Ahlâk; Osmanlı idâresinde İslâm ahlâkı hâkimdi.
Pâdişâhın sarayında İslâm ahlâkı en güzel
şekliyle yaşanır, buradan halka yayılırdı. Enderunda yetiştirilerek taşra çıkarılan beyler ve askerler
bir taraftan haremde yetiştirilerek üstün ahlâk
sâhibi kimselerle evlendirilen câriyeler, güzel
ahlâkın çevreye yayılmasında başlıca âmil oldular.
Memlekette umûmî kâideler dâhil gayri
müslimler hâriç herkes İslâm ahlâkına ve örfe uymak
mecburiyetindeydi. Vatanseverlik, Osmanlılık
şuuru, vakâr, büyüğe hürmet, küçüğe şefkât, vefâ
ve sadâkat, hayırseverlik, cömertlik, merhamet
ve müsâmaha, tevekkül, nâmus, temizlik, hayvan
ve bitki sevgisi, his, kıymet ve idealleri başlığı altında
toplanabilen ahlâk ölçülerine riâyet edilirdi.

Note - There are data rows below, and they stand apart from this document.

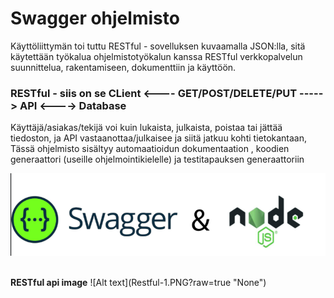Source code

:<H1> Swagger ohjelmisto </H1>

Käyttöliittymän toi tuttu RESTful - sovelluksen kuvaamalla JSON:lla, 
sitä käytettään työkalua ohjelmistotyökalun kanssa RESTful verkkopalvelun suunnittelua, rakentamiseen, dokumenttiin ja käyttöön.

<h3> RESTful - siis on se CLient <---- GET/POST/DELETE/PUT -----> API <----> Database </h3>

Käyttäjä/asiakas/tekijä voi kuin lukaista, julkaista, poistaa tai jättää tiedoston, ja API vastaanottaa/julkaisee ja siitä jatkuu kohti tietokantaan,
Tässä ohjelmisto sisältyy automaatioidun dokumentaation , koodien generaattori (useille ohjelmointikielelle) ja testitapauksen generaattoriin


![Alt text](SwaggerJS-1.PNG?raw=true "None")

<br>
<b>RESTful api image</b>
![Alt text](Restful-1.PNG?raw=true "None")
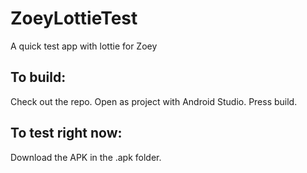 # ZoeyLottieTest
 A quick test app with lottie for Zoey
 
## To build:
 Check out the repo. Open as project with Android Studio. Press build.
 
## To test right now:
 Download the APK in the .apk folder.
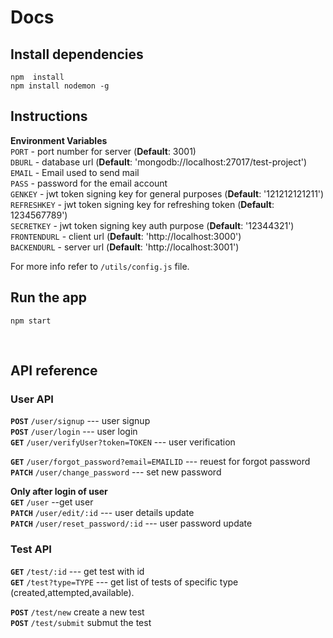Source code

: # Docs
## Install dependencies
    npm  install
    npm install nodemon -g
    
## Instructions
 __Environment Variables__
  <br>
`PORT` - port number for server (__Default__: 3001)
<br>
`DBURL` - database url (__Default__: 'mongodb://localhost:27017/test-project')
<br>
`EMAIL` - Email used to send mail
<br>
`PASS` - password for the email account
<br>
`GENKEY` - jwt token signing key for general purposes (__Default__: '121212121211')
<br>
`REFRESHKEY` - jwt token signing key for refreshing token (__Default__: 1234567789')
<br>
`SECRETKEY` - jwt token signing key auth purpose (__Default__: '12344321')
<br>
`FRONTENDURL` - client url (__Default__: 'http://localhost:3000')
<br>
`BACKENDURL` - server url (__Default__: 'http://localhost:3001')
<br>

For more info refer to `/utils/config.js` file.


## Run the app
    npm start
<br>

## API reference
### User API 
__`POST`__ `/user/signup`  --- user signup  <br/>
__`POST`__  `/user/login`  --- user login <br/>
__`GET`__ `/user/verifyUser?token=TOKEN` --- user verification<br/>

__`GET`__ `/user/forgot_password?email=EMAILID` --- reuest for forgot password<br/>
__`PATCH`__ `/user/change_password` --- set new password<br/>

__Only after login of user__<br/>
__`GET`__ `/user` --get user <br/>
__`PATCH`__ `/user/edit/:id` --- user details update<br/>
__`PATCH`__ `/user/reset_password/:id` --- user password update<br/>

### Test API 
__`GET`__ `/test/:id`  --- get test with id<br/>
__`GET`__  `/test?type=TYPE`  --- get list of tests of specific type (created,attempted,available).<br/>

__`POST`__ `/test/new` create a new test<br/>
__`POST`__ `/test/submit` submut the test<br/>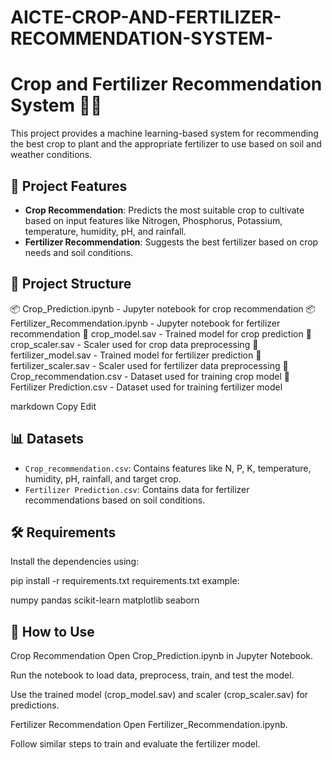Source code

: # AICTE-CROP-AND-FERTILIZER-RECOMMENDATION-SYSTEM-
# Crop and Fertilizer Recommendation System 🌾🧪

This project provides a machine learning-based system for recommending the best crop to plant and the appropriate fertilizer to use based on soil and weather conditions.

## 🚀 Project Features
- **Crop Recommendation**: Predicts the most suitable crop to cultivate based on input features like Nitrogen, Phosphorus, Potassium, temperature, humidity, pH, and rainfall.
- **Fertilizer Recommendation**: Suggests the best fertilizer based on crop needs and soil conditions.

## 📁 Project Structure

📦 Crop_Prediction.ipynb - Jupyter notebook for crop recommendation
📦 Fertilizer_Recommendation.ipynb - Jupyter notebook for fertilizer recommendation
📂 crop_model.sav - Trained model for crop prediction
📂 crop_scaler.sav - Scaler used for crop data preprocessing
📂 fertilizer_model.sav - Trained model for fertilizer prediction
📂 fertilizer_scaler.sav - Scaler used for fertilizer data preprocessing
📂 Crop_recommendation.csv - Dataset used for training crop model
📂 Fertilizer Prediction.csv - Dataset used for training fertilizer model

markdown
Copy
Edit

## 📊 Datasets
- `Crop_recommendation.csv`: Contains features like N, P, K, temperature, humidity, pH, rainfall, and target crop.
- `Fertilizer Prediction.csv`: Contains data for fertilizer recommendations based on soil conditions.

## 🛠️ Requirements
Install the dependencies using:

pip install -r requirements.txt
requirements.txt example:

numpy
pandas
scikit-learn
matplotlib
seaborn

## 📌 How to Use
Crop Recommendation
Open Crop_Prediction.ipynb in Jupyter Notebook.

Run the notebook to load data, preprocess, train, and test the model.

Use the trained model (crop_model.sav) and scaler (crop_scaler.sav) for predictions.

Fertilizer Recommendation
Open Fertilizer_Recommendation.ipynb.

Follow similar steps to train and evaluate the fertilizer model.
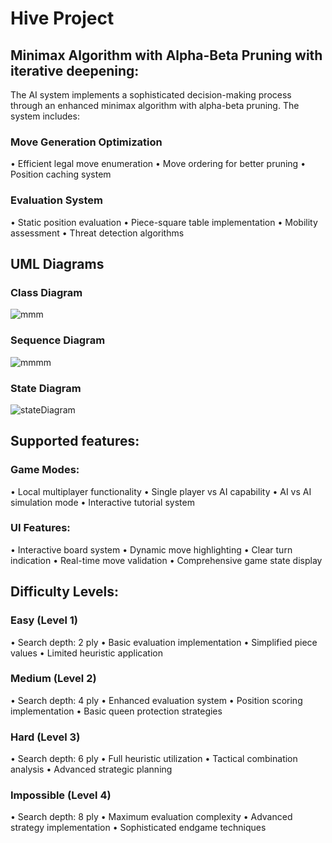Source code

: # Hive Project
## Minimax Algorithm with Alpha-Beta Pruning with iterative deepening:
The AI system implements a sophisticated decision-making process through an enhanced minimax algorithm with alpha-beta pruning. The system includes:
### Move Generation Optimization
  •	Efficient legal move enumeration
  •	Move ordering for better pruning
  •	Position caching system
### Evaluation System
  •	Static position evaluation
  •	Piece-square table implementation
  •	Mobility assessment
  •	Threat detection algorithms
## UML Diagrams
### Class Diagram
![mmm](https://github.com/user-attachments/assets/6da61d8a-44a9-4ba7-8524-dd471df33092)
### Sequence Diagram
![mmmm](https://github.com/user-attachments/assets/15a68ff4-75fc-49de-8ed2-22a0b9ba0675)
### State Diagram
![stateDiagram](https://github.com/user-attachments/assets/081b8e8e-f97d-4287-bc4c-ee2e94517523)
## Supported features:
### Game Modes:
•	Local multiplayer functionality
•	Single player vs AI capability
•	AI vs AI simulation mode
•	Interactive tutorial system
### UI Features:
  •	Interactive board system
  •	Dynamic move highlighting
  •	Clear turn indication
  •	Real-time move validation
  •	Comprehensive game state display
## Difficulty Levels:
### Easy (Level 1)
  •	Search depth: 2 ply
  •	Basic evaluation implementation
  •	Simplified piece values
  •	Limited heuristic application
### Medium (Level 2)
  •	Search depth: 4 ply
  •	Enhanced evaluation system
  •	Position scoring implementation
  •	Basic queen protection strategies
### Hard (Level 3)
  •	Search depth: 6 ply
  •	Full heuristic utilization
  •	Tactical combination analysis
  •	Advanced strategic planning
### Impossible (Level 4)
  •	Search depth: 8 ply
  •	Maximum evaluation complexity
  •	Advanced strategy implementation
  •	Sophisticated endgame techniques





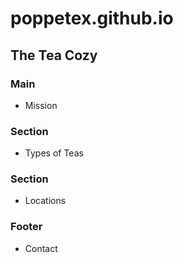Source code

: # poppetex.github.io
## The Tea Cozy


### Main
- Mission

### Section
- Types of Teas

### Section
- Locations

### Footer
- Contact
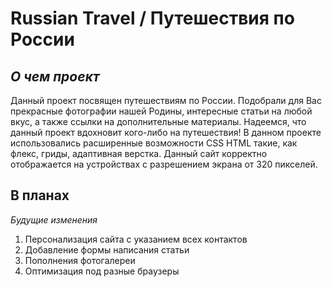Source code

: # **Russian Travel / Путешествия по России**

## *О чем проект*

Данный проект посвящен путешествиям по России. Подобрали для Вас прекрасные фотографии нашей Родины, интересные статьи на любой вкус, а также ссылки на дополнительные материалы. Надеемся, что данный проект вдохновит кого-либо на путешествия! В данном проекте использовались расширенные возможности CSS HTML такие, как флекс, гриды, адаптивная верстка. Данный сайт корректно отображается на устройствах с разрешением экрана от 320 пикселей.

## **В планах**

*Будущие изменения*

1. Персонализация сайта с указанием всех контактов
2. Добавление формы написания статьи
3. Пополнения фотогалереи
4. Оптимизация под разные браузеры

Güzel ahlâk, kıymet ölçüleri sâyesinde memleket
emniyet ve huzur içinde olup, tam bir kardeşlik havası
hâkimdi. Osmanlı ahlâkını gören devrin sefir
ve seyyahları yazdıkları eserlerde gıbtayla bahsetmekte
ve okuyanları imrendirmektedirler. Sultan
İkinci Abdülhamîd Han (1876-1909) zamânmda
Osmanlı ülkesinde bulunan Edmondo da
Amicis, Constantinople (İstanbul) 1883 adlı eserinde
şöyle yazmaktadır: “Paşasından sokak satıcısına
kadar istisnâsız her Türkte vakâr, ağırbaşlılık
ve asillik ihtişamı vardır. Hepsi derece farkları
ile, aynı terbiyeyle yetiştirilmişlerdir. Kıyâfetleri
farklı olmasa, İstanbul’da bir başka tabakanın olduğu
belli değildir… İstanbul’un Türk halkı, Avrupa’nın
en nâzik ve kibar cemâatidir. En ıssız
sokaklarda bile bir yabancı için küçük bir hakârete
uğrama tehlikesi yoktur. Namaz kılınırken bile
bir Hıristiyan câmiye girip Müslüman ibâdetini
seyredebilir. Size bakmazlar bile, küstahça bir bakış
değil, sizinle ilgilenen mütecessis bir nazar
dahi göremezsiniz. Kahkaha ve kadın sesi duyamazsınız.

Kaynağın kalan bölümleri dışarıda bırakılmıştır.